Kubernetes ingress.yml Explained

Deep explanation of how NGINX Ingress routes internet traffic to your ClusterIP Service on AKS, including Azure-specific placeholders like the hostname and DNS mapping.

Ingress NGINX AKS DNS

ingress.yml

Routes Host + PathService 
apiVersion: networking.k8s.io/v1
kind: Ingress
metadata:
  name: spring-ui-api-ingress
  annotations:
    nginx.ingress.kubernetes.io/rewrite-target: /
spec:
  ingressClassName: nginx
  rules:
    - host: REPLACEME_HOSTNAME
      http:
        paths:
          - path: /
            pathType: Prefix
            backend:
              service:
                name: spring-ui-api-svc
                port:
                  number: 80

Purpose

This Ingress makes your app reachable from outside the cluster by defining: hostname-based routing and path-based routing to a Kubernetes Service.
Ingress does not run by itself—an Ingress Controller (NGINX here) must be installed in AKS to watch these rules and configure the actual reverse proxy.

Traffic flow

Typical end-to-end:
Internet DNS A/CNAME NGINX Ingress LB Ingress rule spring-ui-api-svc:80 Pods:9087
Your Service remains ClusterIP (internal). Ingress is the “public doorway”.

AKS placeholders

REPLACEME_HOSTNAME
The public host users type in the browser, e.g.: spring-ui-api.mycompany.com or a temporary domain like: spring-ui-api.<yourdnszone>.
Critical requirement
This hostname must resolve in DNS to the external IP (or FQDN) of the NGINX Ingress Controller’s LoadBalancer Service.

Field-by-field deep dive

  • apiVersion: networking.k8s.io/v1 is the stable Ingress API version.
  • kind: Ingress defines L7 (HTTP/HTTPS) routing rules for an ingress controller.

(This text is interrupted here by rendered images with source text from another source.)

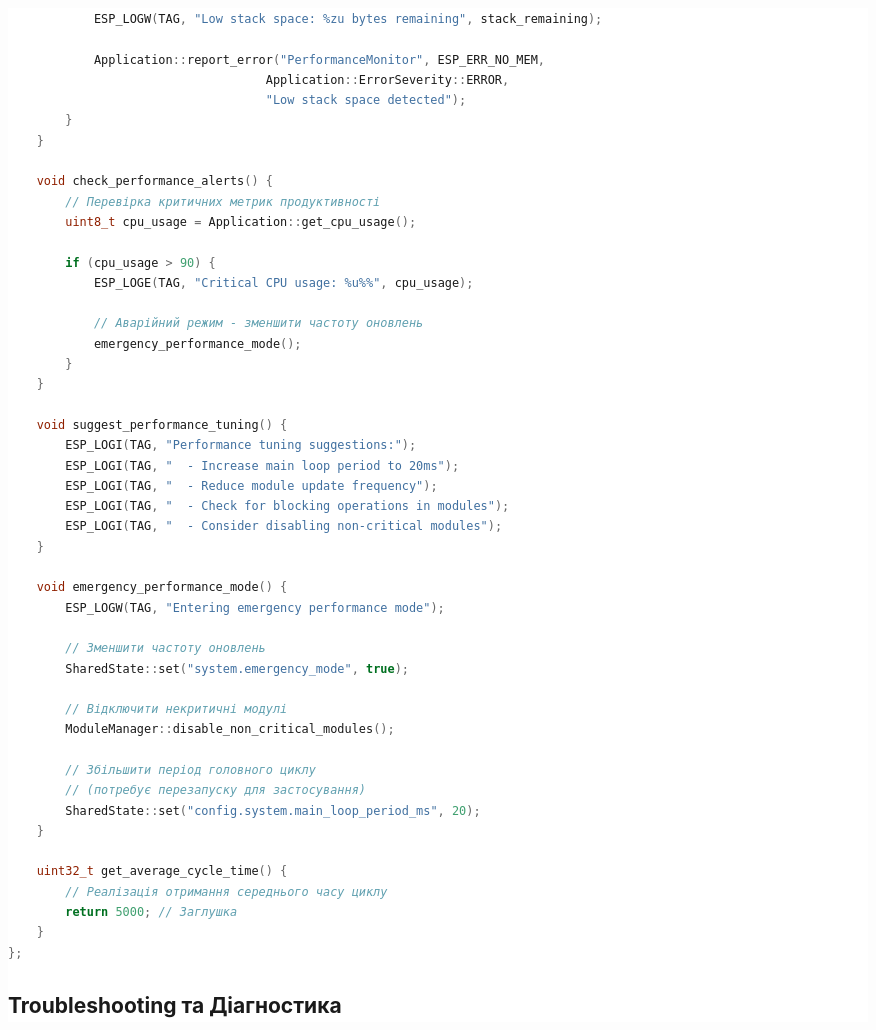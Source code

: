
 ```cpp
            ESP_LOGW(TAG, "Low stack space: %zu bytes remaining", stack_remaining);
            
            Application::report_error("PerformanceMonitor", ESP_ERR_NO_MEM,
                                    Application::ErrorSeverity::ERROR,
                                    "Low stack space detected");
        }
    }
    
    void check_performance_alerts() {
        // Перевірка критичних метрик продуктивності
        uint8_t cpu_usage = Application::get_cpu_usage();
        
        if (cpu_usage > 90) {
            ESP_LOGE(TAG, "Critical CPU usage: %u%%", cpu_usage);
            
            // Аварійний режим - зменшити частоту оновлень
            emergency_performance_mode();
        }
    }
    
    void suggest_performance_tuning() {
        ESP_LOGI(TAG, "Performance tuning suggestions:");
        ESP_LOGI(TAG, "  - Increase main loop period to 20ms");
        ESP_LOGI(TAG, "  - Reduce module update frequency");
        ESP_LOGI(TAG, "  - Check for blocking operations in modules");
        ESP_LOGI(TAG, "  - Consider disabling non-critical modules");
    }
    
    void emergency_performance_mode() {
        ESP_LOGW(TAG, "Entering emergency performance mode");
        
        // Зменшити частоту оновлень
        SharedState::set("system.emergency_mode", true);
        
        // Відключити некритичні модулі
        ModuleManager::disable_non_critical_modules();
        
        // Збільшити період головного циклу
        // (потребує перезапуску для застосування)
        SharedState::set("config.system.main_loop_period_ms", 20);
    }
    
    uint32_t get_average_cycle_time() {
        // Реалізація отримання середнього часу циклу
        return 5000; // Заглушка
    }
};
```

## Troubleshooting та Діагностика
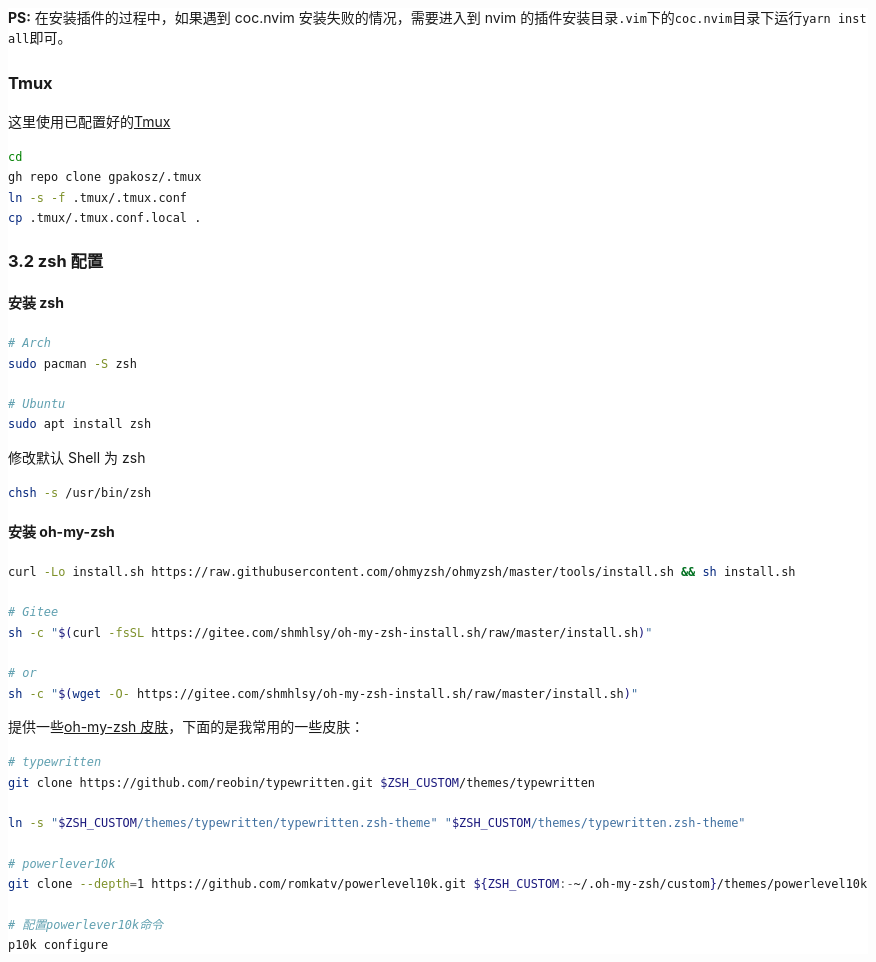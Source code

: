 **PS:** 在安装插件的过程中，如果遇到 coc.nvim 安装失败的情况，需要进入到 nvim 的插件安装目录`.vim`下的`coc.nvim`目录下运行`yarn install`即可。

### Tmux

这里使用已配置好的[Tmux](https://github.com/gpakosz/.tmux)

```bash
cd
gh repo clone gpakosz/.tmux
ln -s -f .tmux/.tmux.conf
cp .tmux/.tmux.conf.local .
```

### 3.2 zsh 配置

#### 安装 zsh

```bash
# Arch
sudo pacman -S zsh

# Ubuntu
sudo apt install zsh
```

修改默认 Shell 为 zsh

```bash
chsh -s /usr/bin/zsh
```

#### 安装 oh-my-zsh

```bash
curl -Lo install.sh https://raw.githubusercontent.com/ohmyzsh/ohmyzsh/master/tools/install.sh && sh install.sh

# Gitee
sh -c "$(curl -fsSL https://gitee.com/shmhlsy/oh-my-zsh-install.sh/raw/master/install.sh)"

# or
sh -c "$(wget -O- https://gitee.com/shmhlsy/oh-my-zsh-install.sh/raw/master/install.sh)"
```

提供一些[oh-my-zsh 皮肤](https://github.com/ohmyzsh/ohmyzsh/wiki/Themes)，下面的是我常用的一些皮肤：

```bash
# typewritten
git clone https://github.com/reobin/typewritten.git $ZSH_CUSTOM/themes/typewritten

ln -s "$ZSH_CUSTOM/themes/typewritten/typewritten.zsh-theme" "$ZSH_CUSTOM/themes/typewritten.zsh-theme"

# powerlever10k
git clone --depth=1 https://github.com/romkatv/powerlevel10k.git ${ZSH_CUSTOM:-~/.oh-my-zsh/custom}/themes/powerlevel10k

# 配置powerlever10k命令
p10k configure
```

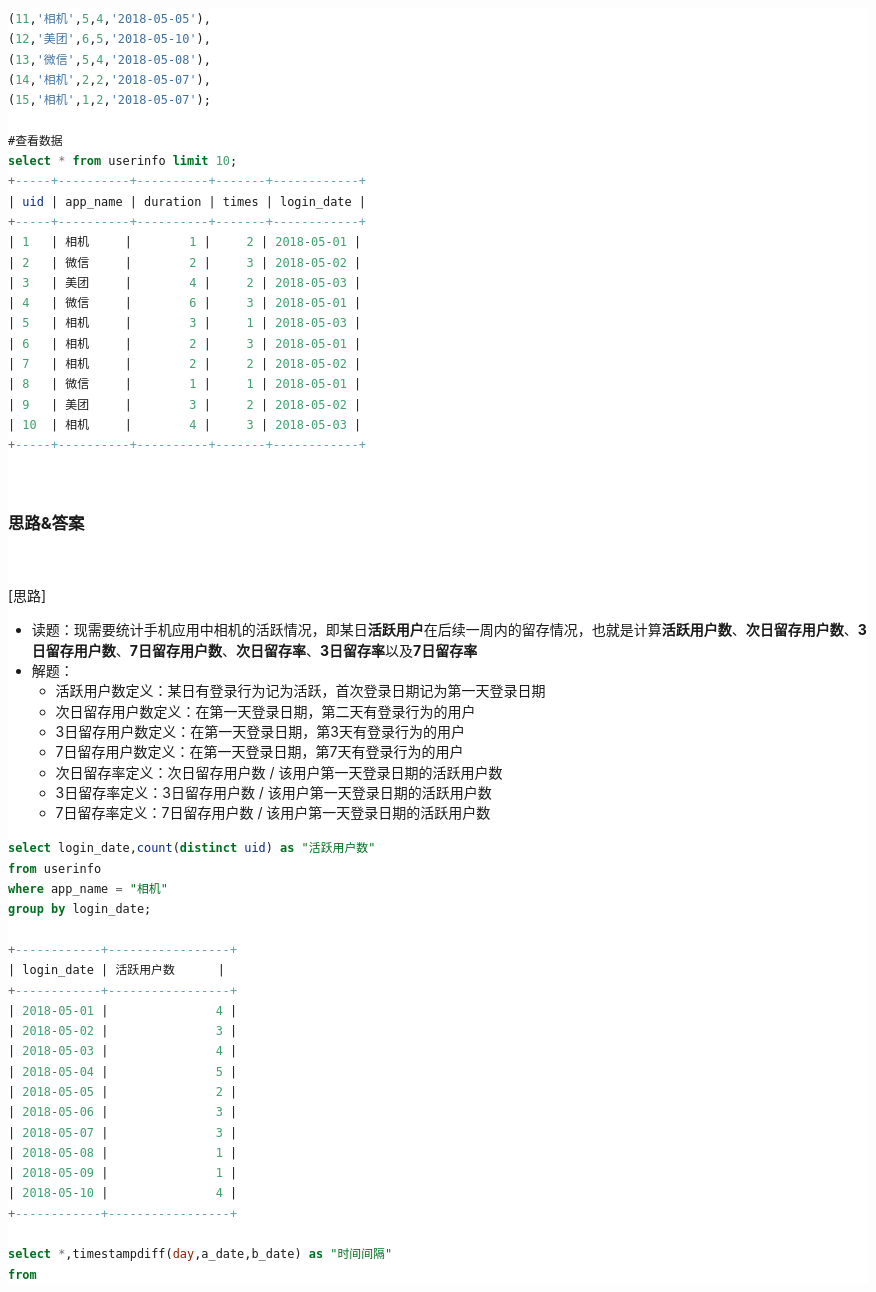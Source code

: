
 ```SQL
(11,'相机',5,4,'2018-05-05'),
(12,'美团',6,5,'2018-05-10'),
(13,'微信',5,4,'2018-05-08'),
(14,'相机',2,2,'2018-05-07'),
(15,'相机',1,2,'2018-05-07');

#查看数据
select * from userinfo limit 10;
+-----+----------+----------+-------+------------+
| uid | app_name | duration | times | login_date |
+-----+----------+----------+-------+------------+
| 1   | 相机     |        1 |     2 | 2018-05-01 |
| 2   | 微信     |        2 |     3 | 2018-05-02 |
| 3   | 美团     |        4 |     2 | 2018-05-03 |
| 4   | 微信     |        6 |     3 | 2018-05-01 |
| 5   | 相机     |        3 |     1 | 2018-05-03 |
| 6   | 相机     |        2 |     3 | 2018-05-01 |
| 7   | 相机     |        2 |     2 | 2018-05-02 |
| 8   | 微信     |        1 |     1 | 2018-05-01 |
| 9   | 美团     |        3 |     2 | 2018-05-02 |
| 10  | 相机     |        4 |     3 | 2018-05-03 |
+-----+----------+----------+-------+------------+
```

</br>

### **思路&答案**
</br>

[思路]

- 读题：现需要统计手机应用中相机的活跃情况，即某日**活跃用户**在后续一周内的留存情况，也就是计算**活跃用户数**、**次日留存用户数**、**3日留存用户数**、**7日留存用户数**、**次日留存率**、**3日留存率**以及**7日留存率**
- 解题：
  - 活跃用户数定义：某日有登录行为记为活跃，首次登录日期记为第一天登录日期
  - 次日留存用户数定义：在第一天登录日期，第二天有登录行为的用户
  - 3日留存用户数定义：在第一天登录日期，第3天有登录行为的用户
  - 7日留存用户数定义：在第一天登录日期，第7天有登录行为的用户
  - 次日留存率定义：次日留存用户数 / 该用户第一天登录日期的活跃用户数
  - 3日留存率定义：3日留存用户数 / 该用户第一天登录日期的活跃用户数
  - 7日留存率定义：7日留存用户数 / 该用户第一天登录日期的活跃用户数

```SQL
select login_date,count(distinct uid) as "活跃用户数" 
from userinfo 
where app_name = "相机"
group by login_date;

+------------+-----------------+
| login_date | 活跃用户数      |
+------------+-----------------+
| 2018-05-01 |               4 |
| 2018-05-02 |               3 |
| 2018-05-03 |               4 |
| 2018-05-04 |               5 |
| 2018-05-05 |               2 |
| 2018-05-06 |               3 |
| 2018-05-07 |               3 |
| 2018-05-08 |               1 |
| 2018-05-09 |               1 |
| 2018-05-10 |               4 |
+------------+-----------------+

select *,timestampdiff(day,a_date,b_date) as "时间间隔"
from
```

name: spring-ui-api-ingress
The Kubernetes object name used to manage this Ingress (get/describe/apply/delete).

NGINX-specific annotation that rewrites the request URI before proxying to your backend service.

Your value: /
This commonly means “rewrite whatever matched to /”. In more complex setups (e.g., hosting multiple apps under /app1, /app2), rewrite rules prevent backend apps from needing awareness of the external path prefix.
Important nuance
With path: / and pathType: Prefix, rewriting to / is often harmless, but in some applications it can break deep-linking if you later change the path to something like /ui. Keep it only if you need path prefix hosting.

Tells Kubernetes which ingress controller should implement this Ingress resource.

Meaning
“The controller registered as nginx should watch and configure routing for this Ingress.” In AKS this is typically the community NGINX Ingress Controller installed via Helm or YAML.

Host-based routing means the Ingress rule matches the HTTP Host header (what the browser requests, e.g., spring-ui-api.mycompany.com).

What you replace it with
A real DNS name you control. For example:
  • spring-ui-api.dev.mycompany.com
  • spring-ui-api.qa.mycompany.com
  • spring-ui-api.prod.mycompany.com
What must exist in Azure DNS
A DNS record pointing this hostname to the NGINX ingress controller’s public endpoint:
  • A record → Ingress controller external IP
  • or CNAME → Ingress controller public FQDN
AKS reality
The Ingress resource does not allocate a public IP by itself. The public IP comes from the NGINX Ingress Controller’s Service type: LoadBalancer.

path: /
Matches everything under the root path. With Prefix, requests like /, /architecture, /actuator/health all match and route to the backend.
pathType: Prefix
Prefix matching means “any request whose path starts with /”. This is the broadest match and effectively routes all paths.

The Ingress proxies traffic to a Kubernetes Service, not directly to Pods. This gives stable service discovery, load balancing, and decoupling from Pod churn.

service.name: spring-ui-api-svc
Must match the Service resource name you created in your Service YAML.
service.port.number: 80
This is the Service port (cluster-internal port). The Service then forwards to targetPort: 9087 and ultimately to the container port.
Ingress → Service:80 Service → targetPort:9087 Pod containerPort:9087

Placeholder resolution for Azure AKS

REPLACEME_HOSTNAME

Replace with the DNS name you want to expose publicly for this app.
Example
spring-ui-api.dev.yourcompany.com
What you must configure in Azure
  • Install NGINX Ingress Controller in AKS (it creates a LoadBalancer Service)
  • Get the controller’s public IP/FQDN
  • Create DNS A/CNAME record pointing your hostname to that IP/FQDN

Related dependency placeholders

This Ingress depends on your previously created Service. These names must match exactly.
  • Service name used by Ingress spring-ui-api-svc
  • Service port Ingress targets 80
  • Container port Service forwards to 9087
Common mismatch
If the Service name/port differs from the Ingress backend reference, the Ingress controller will return 502/503 because it can’t route to a valid upstream.